You are viewing a plain text version of this content. The canonical link for it is here.
Posted to dev@orc.apache.org by Lawan Subba <la...@gmail.com> on 2017/02/16 15:38:27 UTC

Re: ORC Stripe Skip Using Stripe Level Index

I had a look at https://github.com/apache/hive/blob/master/ql/src/java/
org/apache/hadoop/hive/ql/io/orc/OrcInputFormat.java#L2031

And read through isStripeSatisfyPredicate and pickStripesInternal and can
see how stripe level indices are being used.

But I still cannot find where and if File level indices are being used?

File level statistics are however read at
https://github.com/apache/orc/blob/b10ee7b35386d28b4b6fd2a5e724806d7ceb9db7/java/core/src/java/org/apache/orc/impl/ReaderImpl.java

Line: 362,383 private final List<OrcProto.ColumnStatistics> fileStats;

If anybody could point me to the right code file or any documentation, that
would be great.

On Tue, Jan 24, 2017 at 11:50 PM, Owen O'Malley <om...@apache.org> wrote:

> That is my fault. We just haven't ported that part of the functionality
> over yet. Hive's OrcInputFormat has a lot of complexity that most users
> don't need or want. (It's types such as OrcStruct also don't actually work
> as Writables, which causes users outside of Hive problems.) The
> orc-mapreduce's types do work as Writables and thus work better outside of
> Hive.
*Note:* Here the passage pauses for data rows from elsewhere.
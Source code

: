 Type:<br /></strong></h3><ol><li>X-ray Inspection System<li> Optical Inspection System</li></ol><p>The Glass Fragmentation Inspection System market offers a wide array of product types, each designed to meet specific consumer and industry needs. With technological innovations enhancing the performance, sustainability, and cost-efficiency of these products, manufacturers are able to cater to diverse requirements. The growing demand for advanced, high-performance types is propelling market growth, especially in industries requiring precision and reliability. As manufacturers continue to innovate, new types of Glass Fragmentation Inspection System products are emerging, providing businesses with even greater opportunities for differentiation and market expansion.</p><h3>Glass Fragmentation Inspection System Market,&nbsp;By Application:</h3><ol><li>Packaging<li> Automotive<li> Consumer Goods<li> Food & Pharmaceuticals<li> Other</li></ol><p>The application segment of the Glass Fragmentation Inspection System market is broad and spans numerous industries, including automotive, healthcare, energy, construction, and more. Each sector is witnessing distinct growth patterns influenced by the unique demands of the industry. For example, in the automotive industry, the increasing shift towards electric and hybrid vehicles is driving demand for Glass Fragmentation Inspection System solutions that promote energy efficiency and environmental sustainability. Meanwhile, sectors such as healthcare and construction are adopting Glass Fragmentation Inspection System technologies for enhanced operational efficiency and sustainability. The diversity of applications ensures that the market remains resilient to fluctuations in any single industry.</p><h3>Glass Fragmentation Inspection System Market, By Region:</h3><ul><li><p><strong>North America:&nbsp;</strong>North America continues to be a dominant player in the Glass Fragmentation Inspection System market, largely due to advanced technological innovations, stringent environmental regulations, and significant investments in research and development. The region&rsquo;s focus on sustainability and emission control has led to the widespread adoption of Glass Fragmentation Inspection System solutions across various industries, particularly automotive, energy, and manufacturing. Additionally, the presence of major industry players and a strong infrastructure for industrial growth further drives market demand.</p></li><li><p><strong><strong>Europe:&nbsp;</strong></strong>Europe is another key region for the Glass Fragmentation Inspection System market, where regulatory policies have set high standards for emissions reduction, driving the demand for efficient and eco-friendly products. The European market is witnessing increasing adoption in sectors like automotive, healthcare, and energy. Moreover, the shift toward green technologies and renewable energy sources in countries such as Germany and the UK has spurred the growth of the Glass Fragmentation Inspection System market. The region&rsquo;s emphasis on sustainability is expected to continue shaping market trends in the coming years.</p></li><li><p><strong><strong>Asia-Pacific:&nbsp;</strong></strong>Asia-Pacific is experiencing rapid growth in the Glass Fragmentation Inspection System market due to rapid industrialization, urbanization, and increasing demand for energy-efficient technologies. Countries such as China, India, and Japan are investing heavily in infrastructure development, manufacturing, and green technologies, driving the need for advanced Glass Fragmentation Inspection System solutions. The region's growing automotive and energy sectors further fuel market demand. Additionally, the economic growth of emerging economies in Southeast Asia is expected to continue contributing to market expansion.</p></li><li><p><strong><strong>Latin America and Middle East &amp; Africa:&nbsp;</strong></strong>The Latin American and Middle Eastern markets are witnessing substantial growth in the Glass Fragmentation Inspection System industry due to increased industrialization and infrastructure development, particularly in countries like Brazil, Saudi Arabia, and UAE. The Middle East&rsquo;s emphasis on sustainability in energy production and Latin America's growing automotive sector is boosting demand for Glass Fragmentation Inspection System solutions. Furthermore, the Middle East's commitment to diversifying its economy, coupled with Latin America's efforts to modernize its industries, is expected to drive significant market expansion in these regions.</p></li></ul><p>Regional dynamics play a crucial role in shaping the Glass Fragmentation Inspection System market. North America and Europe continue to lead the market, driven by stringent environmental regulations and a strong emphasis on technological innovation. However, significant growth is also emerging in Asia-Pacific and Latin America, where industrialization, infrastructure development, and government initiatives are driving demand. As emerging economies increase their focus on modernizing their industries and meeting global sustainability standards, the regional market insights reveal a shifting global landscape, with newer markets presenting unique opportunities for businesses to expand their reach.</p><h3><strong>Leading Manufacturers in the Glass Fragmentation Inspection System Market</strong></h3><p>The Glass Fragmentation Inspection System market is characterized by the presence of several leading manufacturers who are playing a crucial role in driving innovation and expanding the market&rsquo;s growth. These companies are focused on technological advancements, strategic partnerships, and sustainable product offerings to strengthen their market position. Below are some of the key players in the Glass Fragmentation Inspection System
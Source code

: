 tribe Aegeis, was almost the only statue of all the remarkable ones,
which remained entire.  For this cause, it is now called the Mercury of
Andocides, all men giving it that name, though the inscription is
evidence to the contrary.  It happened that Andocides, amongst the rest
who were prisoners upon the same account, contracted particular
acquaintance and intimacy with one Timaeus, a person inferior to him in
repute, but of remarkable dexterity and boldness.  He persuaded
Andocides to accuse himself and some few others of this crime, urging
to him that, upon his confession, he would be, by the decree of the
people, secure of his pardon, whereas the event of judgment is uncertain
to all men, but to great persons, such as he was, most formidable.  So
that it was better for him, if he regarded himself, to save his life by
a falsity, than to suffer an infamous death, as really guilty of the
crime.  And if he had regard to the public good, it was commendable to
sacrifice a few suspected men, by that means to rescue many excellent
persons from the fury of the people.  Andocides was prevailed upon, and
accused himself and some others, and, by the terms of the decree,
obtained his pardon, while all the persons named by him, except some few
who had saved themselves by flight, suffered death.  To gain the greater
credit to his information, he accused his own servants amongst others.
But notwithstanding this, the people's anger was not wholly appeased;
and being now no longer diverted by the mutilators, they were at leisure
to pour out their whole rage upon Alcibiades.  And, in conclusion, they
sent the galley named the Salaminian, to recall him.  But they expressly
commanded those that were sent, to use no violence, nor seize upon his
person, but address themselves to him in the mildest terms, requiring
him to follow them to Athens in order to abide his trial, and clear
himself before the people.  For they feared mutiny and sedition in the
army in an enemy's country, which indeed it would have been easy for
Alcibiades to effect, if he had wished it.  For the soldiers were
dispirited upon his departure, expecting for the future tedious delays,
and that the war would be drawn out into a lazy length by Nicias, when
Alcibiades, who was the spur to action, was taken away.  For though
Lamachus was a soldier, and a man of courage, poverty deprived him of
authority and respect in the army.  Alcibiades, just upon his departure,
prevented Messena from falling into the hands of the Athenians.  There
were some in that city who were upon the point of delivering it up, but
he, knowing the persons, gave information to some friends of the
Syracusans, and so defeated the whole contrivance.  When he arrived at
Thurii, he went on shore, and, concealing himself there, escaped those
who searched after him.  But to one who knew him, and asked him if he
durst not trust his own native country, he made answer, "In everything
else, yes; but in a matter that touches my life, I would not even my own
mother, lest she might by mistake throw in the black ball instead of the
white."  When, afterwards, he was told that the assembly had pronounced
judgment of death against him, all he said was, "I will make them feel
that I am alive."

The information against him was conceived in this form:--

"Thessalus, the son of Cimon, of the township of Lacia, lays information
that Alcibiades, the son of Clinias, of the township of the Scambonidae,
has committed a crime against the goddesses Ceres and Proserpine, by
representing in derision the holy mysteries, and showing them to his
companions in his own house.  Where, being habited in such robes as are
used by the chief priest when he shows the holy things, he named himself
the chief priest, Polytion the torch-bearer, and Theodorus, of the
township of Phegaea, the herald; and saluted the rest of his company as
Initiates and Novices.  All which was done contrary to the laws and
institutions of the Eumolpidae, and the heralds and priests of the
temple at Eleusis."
That said, no one has ported the split elimination yet.
>
> .. Owen
>
> On Tue, Jan 24, 2017 at 2:45 PM, Lawan Subba <
> lawansubba.mailinglist@gmail.com> wrote:
>
> > Hi Gopal,
> >
> > Thank you for the quick reply.
> >
> > I am new to open source projects,  can you also tell me why this
> > functionality is missing from the github repository for Apache ORC.
> >
> > Regards,
> > Lawan Subba
> >
> > On Tue, Jan 24, 2017 at 8:26 PM, Gopal Vijayaraghavan <gopalv@apache.org
> >
> > wrote:
> >
> > >
> > > >    I can see that row indices are being used to select only rowgroups
> > > that
> > > >    satisfy a search predicate in
> > > …
> > > >   But, I cannot find where and if the stripe level indices are being
> > > used?
> > >
> > > https://github.com/apache/hive/blob/master/ql/src/java/
> > > org/apache/hadoop/hive/ql/io/orc/OrcInputFormat.java#L2031
> > >
> > > Read through isStripeSatisfyPredicate and pickStripesInternal.
> > >
> > > Cheers,
> > > Gopal
> > >
> > >
> > >
> > >
> >
>